Filtering and Transforming in Pandas

Once the data is in a DataFrame, you can filter and reshape it using standard Pandas operations. This is useful for exploratory work and prototyping — though for large datasets it is more efficient to filter in SQL before loading.

python
# Exact match
df[df["name"] == "Alice"]

# Numeric comparison
df[df["id"] > 5]

# Multiple conditions — wrap each in parentheses
df[(df["role"] == "admin") & (df["id"] > 5)]

# String contains
df[df["email"].str.contains("@example.com")]

# Select specific columns after filtering
df[df["role"] == "admin"][["id", "name", "email"]]

Writing Data

Append Rows to an Existing Table

python
df = pd.read_csv("new_users.csv")

df.to_sql(
    "users",
    con=engine,
    if_exists="append",   # Add rows to the existing table
    index=False,          # Don't write the DataFrame index as a column
)

if_exists Options

ValueBehaviour
"append"Add rows to the existing table
"replace"Drop the table, recreate it, then insert — destructive
"fail"Raise an error if the table already exists (default)

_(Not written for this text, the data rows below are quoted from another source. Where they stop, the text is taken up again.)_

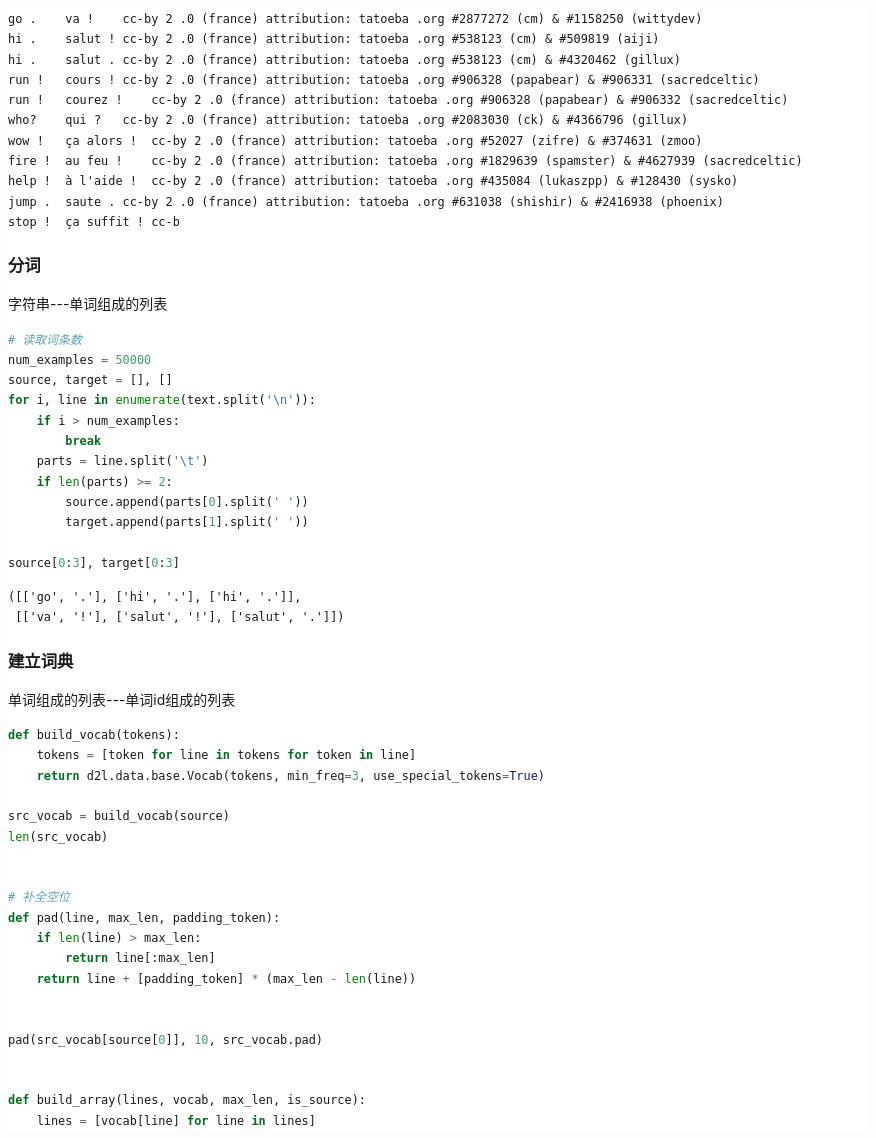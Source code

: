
 ```
go .	va !	cc-by 2 .0 (france) attribution: tatoeba .org #2877272 (cm) & #1158250 (wittydev)
hi .	salut !	cc-by 2 .0 (france) attribution: tatoeba .org #538123 (cm) & #509819 (aiji)
hi .	salut .	cc-by 2 .0 (france) attribution: tatoeba .org #538123 (cm) & #4320462 (gillux)
run !	cours !	cc-by 2 .0 (france) attribution: tatoeba .org #906328 (papabear) & #906331 (sacredceltic)
run !	courez !	cc-by 2 .0 (france) attribution: tatoeba .org #906328 (papabear) & #906332 (sacredceltic)
who?	qui ?	cc-by 2 .0 (france) attribution: tatoeba .org #2083030 (ck) & #4366796 (gillux)
wow !	ça alors !	cc-by 2 .0 (france) attribution: tatoeba .org #52027 (zifre) & #374631 (zmoo)
fire !	au feu !	cc-by 2 .0 (france) attribution: tatoeba .org #1829639 (spamster) & #4627939 (sacredceltic)
help !	à l'aide !	cc-by 2 .0 (france) attribution: tatoeba .org #435084 (lukaszpp) & #128430 (sysko)
jump .	saute .	cc-by 2 .0 (france) attribution: tatoeba .org #631038 (shishir) & #2416938 (phoenix)
stop !	ça suffit !	cc-b
```

### 分词
字符串---单词组成的列表

```python
# 读取词条数
num_examples = 50000
source, target = [], []
for i, line in enumerate(text.split('\n')):
    if i > num_examples:
        break
    parts = line.split('\t')
    if len(parts) >= 2:
        source.append(parts[0].split(' '))
        target.append(parts[1].split(' '))
        
source[0:3], target[0:3]
```

```
([['go', '.'], ['hi', '.'], ['hi', '.']],
 [['va', '!'], ['salut', '!'], ['salut', '.']])
```

### 建立词典
单词组成的列表---单词id组成的列表

```python
def build_vocab(tokens):
    tokens = [token for line in tokens for token in line]
    return d2l.data.base.Vocab(tokens, min_freq=3, use_special_tokens=True)

src_vocab = build_vocab(source)
len(src_vocab)


# 补全空位
def pad(line, max_len, padding_token):
    if len(line) > max_len:
        return line[:max_len]
    return line + [padding_token] * (max_len - len(line))


pad(src_vocab[source[0]], 10, src_vocab.pad)


def build_array(lines, vocab, max_len, is_source):
    lines = [vocab[line] for line in lines]
```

Use "replace" with caution — it drops and recreates the table, so indexes, foreign keys, and constraints are lost.

Write in Batches

By default to_sql inserts one row at a time, which is very slow for large DataFrames. Set method="multi" to batch inserts, and tune chunksize to control how many rows go in each statement:

python
df.to_sql(
    "users",
    con=engine,
    if_exists="append",
    index=False,
    method="multi",     # Batch inserts
    chunksize=500,      # Rows per INSERT statement
)

Import Formats

Pandas can read from many file formats before writing to MySQL. All of these return a DataFrame that can be passed directly to to_sql.

python
df = pd.read_csv("data.csv")                    # CSV
df = pd.read_csv("data.tsv", sep="\t")          # TSV (tab-separated)
df = pd.read_excel("data.xlsx", sheet_name=0)   # Excel (requires openpyxl)
df = pd.read_json("data.json")                  # JSON array or object
df = pd.read_parquet("data.parquet")            # Parquet (requires pyarrow)
df = pd.read_feather("data.feather")            # Feather (requires pyarrow)

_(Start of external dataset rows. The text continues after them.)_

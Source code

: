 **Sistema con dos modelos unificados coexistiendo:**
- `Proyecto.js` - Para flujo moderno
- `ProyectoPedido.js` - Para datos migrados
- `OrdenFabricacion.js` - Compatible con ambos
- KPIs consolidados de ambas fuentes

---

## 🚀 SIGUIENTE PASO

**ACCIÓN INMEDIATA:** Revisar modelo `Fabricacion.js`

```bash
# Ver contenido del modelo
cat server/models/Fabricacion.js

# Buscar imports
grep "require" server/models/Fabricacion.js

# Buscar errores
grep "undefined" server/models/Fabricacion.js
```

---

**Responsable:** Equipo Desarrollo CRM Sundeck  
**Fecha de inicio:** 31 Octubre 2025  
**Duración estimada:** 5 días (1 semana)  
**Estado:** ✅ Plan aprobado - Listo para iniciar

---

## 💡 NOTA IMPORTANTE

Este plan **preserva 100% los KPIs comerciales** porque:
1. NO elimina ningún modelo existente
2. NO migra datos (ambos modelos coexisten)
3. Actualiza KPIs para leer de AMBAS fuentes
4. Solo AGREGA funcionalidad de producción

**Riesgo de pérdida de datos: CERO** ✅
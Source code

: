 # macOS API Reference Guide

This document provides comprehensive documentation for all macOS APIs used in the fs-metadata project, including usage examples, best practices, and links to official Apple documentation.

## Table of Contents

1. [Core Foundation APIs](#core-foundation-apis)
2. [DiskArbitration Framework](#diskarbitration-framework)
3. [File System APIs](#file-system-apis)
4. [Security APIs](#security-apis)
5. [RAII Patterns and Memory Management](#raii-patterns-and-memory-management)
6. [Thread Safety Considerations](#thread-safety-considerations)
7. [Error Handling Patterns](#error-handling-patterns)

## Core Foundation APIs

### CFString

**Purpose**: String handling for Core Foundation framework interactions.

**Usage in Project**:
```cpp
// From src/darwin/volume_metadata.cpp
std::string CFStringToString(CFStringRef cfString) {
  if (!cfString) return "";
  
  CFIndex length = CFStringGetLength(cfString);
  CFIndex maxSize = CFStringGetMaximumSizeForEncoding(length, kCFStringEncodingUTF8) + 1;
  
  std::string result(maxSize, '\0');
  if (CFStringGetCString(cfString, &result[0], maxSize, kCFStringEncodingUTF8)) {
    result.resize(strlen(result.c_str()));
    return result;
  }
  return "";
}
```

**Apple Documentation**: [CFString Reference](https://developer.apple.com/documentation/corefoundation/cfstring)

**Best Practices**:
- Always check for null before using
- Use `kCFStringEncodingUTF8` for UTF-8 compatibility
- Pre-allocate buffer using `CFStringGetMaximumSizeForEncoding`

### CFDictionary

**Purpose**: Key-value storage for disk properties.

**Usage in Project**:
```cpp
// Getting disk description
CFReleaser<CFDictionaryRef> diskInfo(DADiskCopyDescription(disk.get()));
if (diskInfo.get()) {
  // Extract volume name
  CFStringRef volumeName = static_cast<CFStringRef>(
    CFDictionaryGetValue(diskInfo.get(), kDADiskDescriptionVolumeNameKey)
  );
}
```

Install optional dependencies as needed:

bash
pip install openpyxl   # Excel support
pip install pyarrow    # Parquet and Feather support

Export Formats

Similarly, a DataFrame loaded from MySQL can be written to many formats:

python
df = pd.read_sql("SELECT * FROM users", engine)

df.to_csv("export.csv", index=False)                          # CSV
df.to_csv("export.tsv", sep="\t", index=False)               # TSV
df.to_excel("export.xlsx", sheet_name="Users", index=False)  # Excel
df.to_json("export.json", orient="records", indent=2)         # JSON
df.to_parquet("export.parquet", index=False)                  # Parquet
df.to_markdown("export.md", index=False)                      # Markdown table (requires tabulate)

orient Options for JSON

The orient parameter controls the JSON structure:

ValueOutput shape
"records"[{"id": 1, "name": "Alice"}, ...] — most common
"columns"{"id": [1, 2], "name": ["Alice", "Bob"]}
"index"{"0": {"id": 1, "name": "Alice"}, ...}
"values"Raw 2D array, no keys

"records" is usually the right choice when sharing data with other systems.